### What to produce
Using the data below, return all lines in which "examples" appears.

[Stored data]
▬▬▬

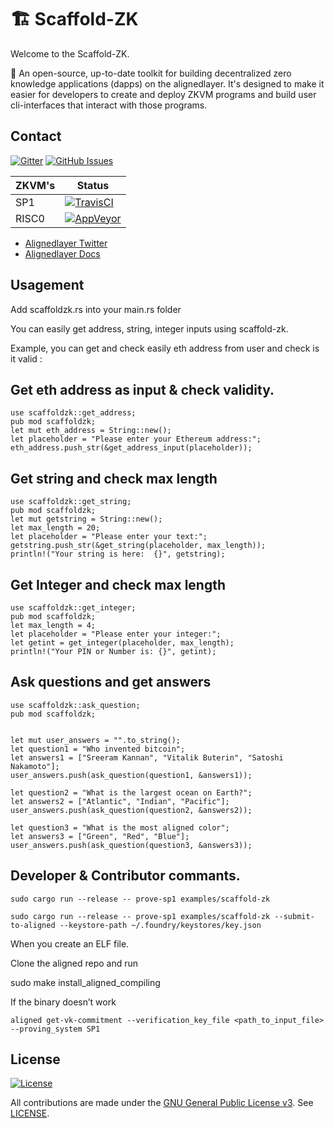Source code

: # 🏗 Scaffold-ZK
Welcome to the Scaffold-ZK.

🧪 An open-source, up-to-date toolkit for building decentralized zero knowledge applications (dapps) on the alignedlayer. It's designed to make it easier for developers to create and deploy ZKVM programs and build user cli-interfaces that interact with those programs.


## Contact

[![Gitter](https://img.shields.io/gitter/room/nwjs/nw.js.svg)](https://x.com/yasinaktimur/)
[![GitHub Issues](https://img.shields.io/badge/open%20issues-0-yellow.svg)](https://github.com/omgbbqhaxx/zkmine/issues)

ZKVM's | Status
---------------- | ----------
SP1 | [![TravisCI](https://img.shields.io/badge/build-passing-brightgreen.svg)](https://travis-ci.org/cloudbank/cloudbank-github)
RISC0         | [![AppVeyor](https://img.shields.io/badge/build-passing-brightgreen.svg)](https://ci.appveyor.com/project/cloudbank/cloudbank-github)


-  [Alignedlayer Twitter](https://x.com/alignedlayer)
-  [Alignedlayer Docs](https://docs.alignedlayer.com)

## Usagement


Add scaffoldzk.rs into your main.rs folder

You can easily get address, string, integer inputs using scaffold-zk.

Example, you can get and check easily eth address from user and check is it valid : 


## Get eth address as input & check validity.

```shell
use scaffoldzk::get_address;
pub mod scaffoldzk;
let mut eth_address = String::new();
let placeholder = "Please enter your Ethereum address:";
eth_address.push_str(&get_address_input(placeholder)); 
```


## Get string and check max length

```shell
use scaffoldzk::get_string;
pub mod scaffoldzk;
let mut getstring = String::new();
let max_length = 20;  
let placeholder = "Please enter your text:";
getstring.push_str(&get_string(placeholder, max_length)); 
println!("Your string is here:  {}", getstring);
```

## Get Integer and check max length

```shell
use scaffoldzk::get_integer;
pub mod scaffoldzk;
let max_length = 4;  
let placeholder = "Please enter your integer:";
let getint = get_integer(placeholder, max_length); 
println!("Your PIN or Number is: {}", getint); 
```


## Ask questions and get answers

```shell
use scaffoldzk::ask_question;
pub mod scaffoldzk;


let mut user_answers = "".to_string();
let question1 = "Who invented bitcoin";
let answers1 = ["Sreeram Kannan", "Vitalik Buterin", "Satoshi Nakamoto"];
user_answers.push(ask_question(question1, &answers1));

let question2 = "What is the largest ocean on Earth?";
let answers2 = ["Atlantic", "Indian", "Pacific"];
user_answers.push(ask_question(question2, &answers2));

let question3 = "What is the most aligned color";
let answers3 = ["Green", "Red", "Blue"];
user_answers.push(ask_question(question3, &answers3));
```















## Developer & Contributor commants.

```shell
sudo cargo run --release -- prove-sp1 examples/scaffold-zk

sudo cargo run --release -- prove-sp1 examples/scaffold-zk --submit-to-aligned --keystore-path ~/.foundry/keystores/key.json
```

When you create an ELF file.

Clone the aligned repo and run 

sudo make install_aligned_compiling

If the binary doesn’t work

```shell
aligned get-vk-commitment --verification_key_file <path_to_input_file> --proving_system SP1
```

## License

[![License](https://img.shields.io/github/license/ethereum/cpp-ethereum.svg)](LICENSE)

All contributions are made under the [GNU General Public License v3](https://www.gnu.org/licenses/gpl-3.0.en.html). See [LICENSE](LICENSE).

▬▬▬

### Finished exercise
sudo cargo run --release -- prove-sp1 examples/scaffold-zk
sudo cargo run --release -- prove-sp1 examples/scaffold-zk --submit-to-aligned --keystore-path ~/.foundry/keystores/key.json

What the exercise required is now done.